Of course it is higher sales, but other key performance indicators should include number of items per transaction, average sales, and average sales per employee per hour of work. On a longterm basis, you should also expect to see a drop in your turnover rate.
In addition you want training to be in every executive meeting. Each time you need to be asking, How are the learners progressing? What are some bumps that can be fixed?
For example, Jane bought the training understanding that her crew would be taking it online off the floor in the back for ten minutes a week, but her store manager never got that directive, so he was training them on the floor between helping customers.
That never works.
Before a CEO agrees to purchase a training program, they have to be assured their employees will actually use it and that it will work. These are their biggest fears.

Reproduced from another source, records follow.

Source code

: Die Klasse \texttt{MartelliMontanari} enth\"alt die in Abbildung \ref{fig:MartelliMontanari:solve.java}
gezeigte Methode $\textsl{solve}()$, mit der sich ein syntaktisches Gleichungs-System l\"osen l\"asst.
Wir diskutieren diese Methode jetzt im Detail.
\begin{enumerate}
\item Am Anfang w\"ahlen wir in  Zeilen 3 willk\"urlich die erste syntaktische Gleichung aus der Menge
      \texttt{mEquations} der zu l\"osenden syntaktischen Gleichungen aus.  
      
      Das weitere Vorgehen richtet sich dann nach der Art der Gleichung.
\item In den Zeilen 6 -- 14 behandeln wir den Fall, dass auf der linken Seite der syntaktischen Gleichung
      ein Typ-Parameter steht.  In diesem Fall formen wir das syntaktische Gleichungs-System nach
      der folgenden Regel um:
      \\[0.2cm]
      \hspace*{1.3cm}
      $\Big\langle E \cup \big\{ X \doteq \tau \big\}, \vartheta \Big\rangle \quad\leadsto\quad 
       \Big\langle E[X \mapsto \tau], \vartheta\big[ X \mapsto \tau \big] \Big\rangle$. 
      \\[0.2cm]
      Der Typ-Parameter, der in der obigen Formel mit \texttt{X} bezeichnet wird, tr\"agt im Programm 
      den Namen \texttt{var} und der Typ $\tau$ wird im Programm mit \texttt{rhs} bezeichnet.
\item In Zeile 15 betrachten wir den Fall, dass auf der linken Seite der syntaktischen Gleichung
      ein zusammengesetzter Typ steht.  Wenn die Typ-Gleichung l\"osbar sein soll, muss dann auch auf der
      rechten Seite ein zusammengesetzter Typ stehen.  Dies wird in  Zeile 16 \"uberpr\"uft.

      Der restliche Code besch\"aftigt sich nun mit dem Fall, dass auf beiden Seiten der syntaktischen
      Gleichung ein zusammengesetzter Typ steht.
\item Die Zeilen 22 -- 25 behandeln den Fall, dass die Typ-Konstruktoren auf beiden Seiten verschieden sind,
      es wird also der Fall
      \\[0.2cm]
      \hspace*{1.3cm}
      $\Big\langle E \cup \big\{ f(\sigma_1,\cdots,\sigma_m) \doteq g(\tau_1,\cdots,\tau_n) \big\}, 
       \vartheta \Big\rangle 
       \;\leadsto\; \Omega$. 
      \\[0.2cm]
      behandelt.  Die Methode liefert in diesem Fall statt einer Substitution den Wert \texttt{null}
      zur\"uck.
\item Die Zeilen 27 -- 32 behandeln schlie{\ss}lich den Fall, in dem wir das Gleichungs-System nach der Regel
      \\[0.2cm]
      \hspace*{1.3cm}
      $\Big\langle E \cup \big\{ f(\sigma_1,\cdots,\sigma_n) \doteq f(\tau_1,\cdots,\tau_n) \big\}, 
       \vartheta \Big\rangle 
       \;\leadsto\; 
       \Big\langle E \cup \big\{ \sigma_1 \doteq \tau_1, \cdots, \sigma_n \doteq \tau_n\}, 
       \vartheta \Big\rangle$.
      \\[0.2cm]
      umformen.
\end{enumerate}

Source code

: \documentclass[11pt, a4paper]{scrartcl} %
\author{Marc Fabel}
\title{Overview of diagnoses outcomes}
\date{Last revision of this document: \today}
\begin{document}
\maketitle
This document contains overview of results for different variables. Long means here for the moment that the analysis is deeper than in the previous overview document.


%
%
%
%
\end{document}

So while the employees are using the training and getting results, there have to be frequent updates to everyone including the CEO to show those fears were unfounded.
To Determine Your Return On Investment Of Retail Sales Training:
Look at your key performance indicators.
Look at the cost of your training program for one year.
Look at how much your training would have to lift sales to breakeven.
Divide your expected gross sales by your cost of training. The result is expressed as a percentage.
For example, your store does $750,000 per year. Your 20 employees on a program like SalesRX for a year would run $6960. Divide that into your total yearly sales. In this case, it is 9/10ths of one percent. A 1% increase in sales would be $7500.
There’s no marketing program you can offer that will deliver back that kind of lift.
There’s no discounting.
No fulfillment or shipping costs.
And unlike a promotion, your sales training can and will help every sale, by everyone that entire year.
With such a minimum outlay and minimum needed lift, your return on investment is huge.
While you can hope for a 5, 10, or even 20% lift in your key performance indicators, your cost of training doesn’t have to meet that threshold to be a sound investment.
If you are looking for increasing your conversions of lookers to buyers in your retail store, there’s nothing that can increase the average check of every sale, nothing that gets more merchandise at a higher price, nothing that can alter your profitability as much as retail sales training the soft skills of customer engagement.
Typically it takes about three months to see the results in sales and performance indicators.